• _Problem details_
Only these lines of the data below are wanted: the one with "identifier string from", the one with "identifier string in", and any lines between them, each repeated exactly.

• _Data to process_
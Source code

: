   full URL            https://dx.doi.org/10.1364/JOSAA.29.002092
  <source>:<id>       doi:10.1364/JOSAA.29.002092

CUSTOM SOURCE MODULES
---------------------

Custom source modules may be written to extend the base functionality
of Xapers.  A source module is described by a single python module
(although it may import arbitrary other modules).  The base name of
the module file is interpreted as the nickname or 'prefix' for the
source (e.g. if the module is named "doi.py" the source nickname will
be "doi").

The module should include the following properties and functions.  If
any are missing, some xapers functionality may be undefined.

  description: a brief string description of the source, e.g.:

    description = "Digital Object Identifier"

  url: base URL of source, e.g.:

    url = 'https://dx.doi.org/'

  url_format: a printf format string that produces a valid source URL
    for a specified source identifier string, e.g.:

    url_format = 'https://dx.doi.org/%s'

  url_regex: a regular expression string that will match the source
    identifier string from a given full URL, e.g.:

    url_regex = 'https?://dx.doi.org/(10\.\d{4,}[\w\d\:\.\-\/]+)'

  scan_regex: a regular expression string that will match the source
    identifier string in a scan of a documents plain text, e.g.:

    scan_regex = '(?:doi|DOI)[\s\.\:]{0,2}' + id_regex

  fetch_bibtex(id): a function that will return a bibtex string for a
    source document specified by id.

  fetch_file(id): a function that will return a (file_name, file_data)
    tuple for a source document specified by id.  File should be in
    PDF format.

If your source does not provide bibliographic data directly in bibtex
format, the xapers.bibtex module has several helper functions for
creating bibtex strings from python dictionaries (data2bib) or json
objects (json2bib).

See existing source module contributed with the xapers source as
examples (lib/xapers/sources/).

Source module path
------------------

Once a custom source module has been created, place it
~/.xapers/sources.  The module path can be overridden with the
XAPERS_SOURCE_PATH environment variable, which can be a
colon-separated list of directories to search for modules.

• _Result for this exercise_
    identifier string from a given full URL, e.g.:

    url_regex = 'https?://dx.doi.org/(10\.\d{4,}[\w\d\:\.\-\/]+)'

  scan_regex: a regular expression string that will match the source
    identifier string in a scan of a documents plain text, e.g.:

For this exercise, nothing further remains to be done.